Insignificant bridge with a significant tale to tell – Andau

‘If you cross the bridge you are in Hungary’ was all the book had said. There was no reference to the memorial or that  for many in 1956 it was a bridge to freedom. The book in question was no travel guide of the normal kind but ‘Where to watch birds: World Cities’.

Bridge at Andau

View of the Canal from the Hungarian side
View of the Canal from the Hungarian side

The Hungarian/Austrian Border

We had set out from Vienna heading to the  Hansag with thoughts of eagles and bustards. Eagles we saw in the flat plains of south eastern Austria but the Tuzok – the Hungarian National bird – would have to wait for another visit.
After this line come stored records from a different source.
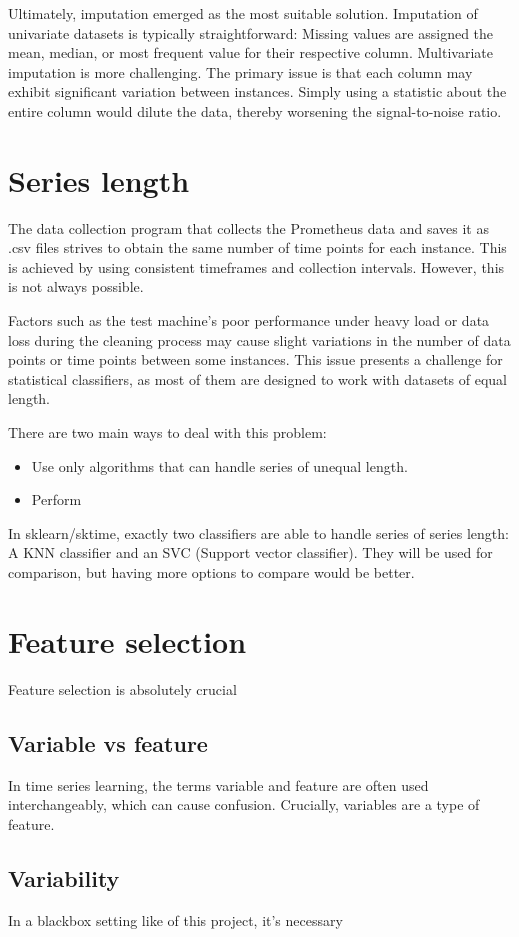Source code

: Ultimately, imputation emerged as the most suitable solution. Imputation of univariate datasets is typically straightforward: Missing values are assigned the mean, median, or most frequent value for their respective column. Multivariate imputation is more challenging. The primary issue is that each column may exhibit significant variation between instances. Simply using a statistic about the entire column would dilute the data, thereby worsening the signal-to-noise ratio.
\section{Series length}
The data collection program that collects the Prometheus data and saves it as .csv files strives to obtain the same number of time points for each instance. This is achieved by using consistent timeframes and collection intervals. However, this is not always possible.

Factors such as the test machine's poor performance under heavy load or data loss during the cleaning process may cause slight variations in the number of data points or time points between some instances. This issue presents a challenge for statistical classifiers, as most of them are designed to work with datasets of equal length.

There are two main ways to deal with this problem:
\begin{itemize}
    \item Use only algorithms that can handle series of unequal length. 
    \item Perform 
\end{itemize}

In sklearn/sktime, exactly two classifiers are able to handle series of series length: A KNN classifier and an SVC (Support vector classifier). They will be used for comparison, but having more options to compare would be better.

\section{Feature selection}
Feature selection is absolutely crucial 


\subsection{Variable vs feature}
In time series learning, the terms variable and feature are often used interchangeably, which can cause confusion. 
Crucially, variables are a type of feature. 

\subsection{Variability}
In a blackbox setting like of this project, it's necessary 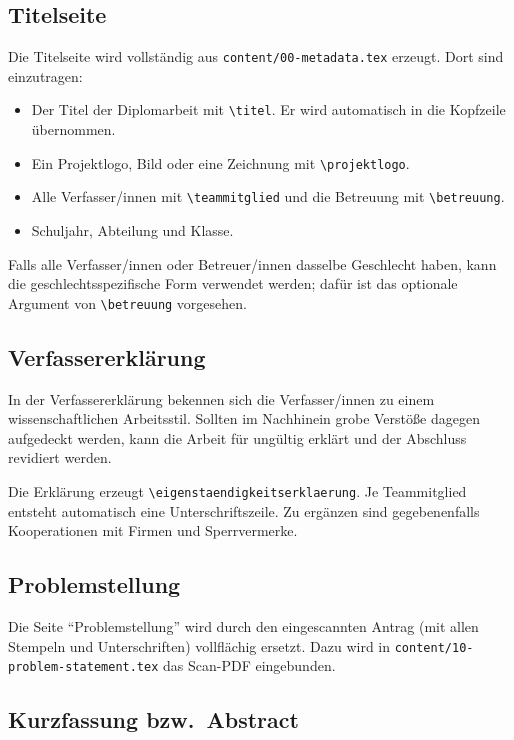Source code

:\subsection{Titelseite}

Die Titelseite wird vollständig aus \lstinline|content/00-metadata.tex| erzeugt. Dort
sind einzutragen:

\begin{itemize}
  \item Der Titel der Diplomarbeit mit \lstinline|\titel|. Er wird
        automatisch in die Kopfzeile übernommen.
  \item Ein Projektlogo, Bild oder eine Zeichnung mit
        \lstinline|\projektlogo|.
  \item Alle Verfasser/innen mit \lstinline|\teammitglied| und die
        Betreuung mit \lstinline|\betreuung|.
  \item Schuljahr, Abteilung und Klasse.
\end{itemize}

Falls alle Verfasser/innen oder Betreuer/innen dasselbe Geschlecht haben,
kann die geschlechtsspezifische Form verwendet werden; dafür ist das
optionale Argument von \lstinline|\betreuung| vorgesehen.

\subsection{Verfassererklärung}

In der Verfassererklärung bekennen sich die Verfasser/innen zu einem
wissenschaftlichen Arbeitsstil. Sollten im Nachhinein grobe Verstöße dagegen
aufgedeckt werden, kann die Arbeit für ungültig erklärt und der Abschluss
revidiert werden.

Die Erklärung erzeugt \lstinline|\eigenstaendigkeitserklaerung|. Je
Teammitglied entsteht automatisch eine Unterschriftszeile. Zu ergänzen sind
gegebenenfalls Kooperationen mit Firmen und Sperrvermerke.

\subsection{Problemstellung}

Die Seite \enquote{Problemstellung} wird durch den eingescannten Antrag (mit
allen Stempeln und Unterschriften) vollflächig ersetzt. Dazu wird in
\lstinline|content/10-problem-statement.tex| das Scan-PDF eingebunden.

\subsection{Kurzfassung bzw.\ Abstract}

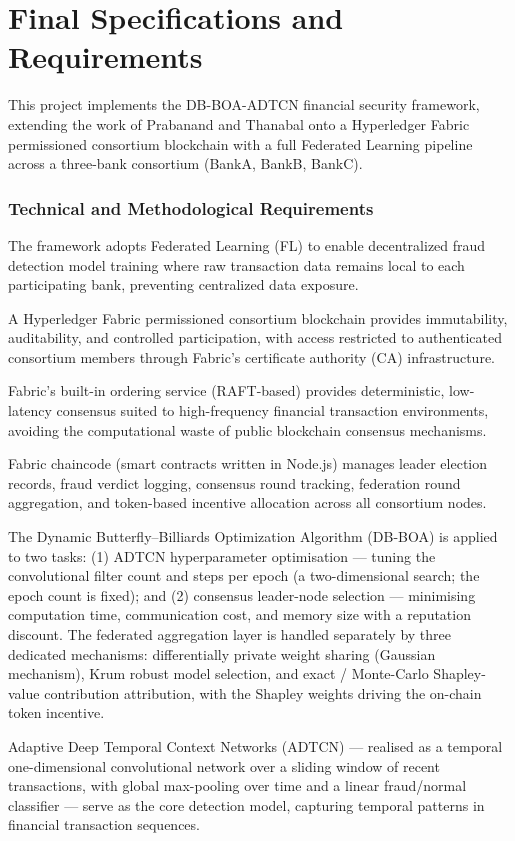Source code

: \section{Final Specifications and Requirements}
This project implements the DB-BOA-ADTCN financial security framework, extending the work of Prabanand and Thanabal \cite{prabanand2025} onto a Hyperledger Fabric permissioned consortium blockchain with a full Federated Learning pipeline across a three-bank consortium (BankA, BankB, BankC).

\subsubsection*{Technical and Methodological Requirements}

The framework adopts Federated Learning (FL) to enable decentralized fraud detection model training where raw transaction data remains local to each participating bank, preventing centralized data exposure.

A Hyperledger Fabric permissioned consortium blockchain provides immutability, auditability, and controlled participation, with access restricted to authenticated consortium members through Fabric's certificate authority (CA) infrastructure.

Fabric's built-in ordering service (RAFT-based) provides deterministic, low-latency consensus suited to high-frequency financial transaction environments, avoiding the computational waste of public blockchain consensus mechanisms.

Fabric chaincode (smart contracts written in Node.js) manages leader election records, fraud verdict logging, consensus round tracking, federation round aggregation, and token-based incentive allocation across all consortium nodes.

The Dynamic Butterfly--Billiards Optimization Algorithm (DB-BOA) is applied to two tasks: (1) ADTCN hyperparameter optimisation — tuning the convolutional filter count and steps per epoch (a two-dimensional search; the epoch count is fixed); and (2) consensus leader-node selection — minimising computation time, communication cost, and memory size with a reputation discount. The federated aggregation layer is handled separately by three dedicated mechanisms: differentially private weight sharing (Gaussian mechanism), Krum robust model selection, and exact / Monte-Carlo Shapley-value contribution attribution, with the Shapley weights driving the on-chain token incentive.

Adaptive Deep Temporal Context Networks (ADTCN) — realised as a temporal one-dimensional convolutional network over a sliding window of recent transactions, with global max-pooling over time and a linear fraud/normal classifier — serve as the core detection model, capturing temporal patterns in financial transaction sequences.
Driving down the road from Andau, what caught our eye were not birds, but strange pieces of art lining the track. All weathered wood and iron. They seemed out of place in the vast rural plain.

As we neared the canal we parked and climbed the wooden bird tower. It looked northwards. Twenty odd years ago the tower would have been on the otherwise of the canal and would not have been for watching birds. It would have been for human watching, and watching of a more deadly kind. A red kite drifted over the border heading north. A beautiful bird gently hanging in the wind. I rang my colleague Dr. Kadas’ to share with her that I was about to cross the wooden bridge and cross over into the land of her birth. She said say ‘Jo napot’ to Magyar. We laughed.

It was just a wooden bridge across a narrow canal. As we crossed a couple of Great White Egrets, grey heron were disturbed form their quiet fishing and lifted themselves from the Austrian bank and moved further away landing on the Hungarian bank. Quiet, rural there was a feeling of being miles from the throng of a modernity.

1956 Memorial on Hungarian side of the Bridge at Adnau
1956 Memorial on Hungarian side of the Bridge at Adnau

You couldn’t miss the cross. It was on the left hand side of at the bridge’s end in Hungary. A cross with worlds in Hungarian and German. At it’s base were a few wreaths, with ribbons in the colours of both countries, laying in the cold snow. We looked at for a while and I rang Dr. Kadas’s again from the Hungarian side and that was that. It was just a memorial. So we recrossed the Bridge at Andau back to Austria.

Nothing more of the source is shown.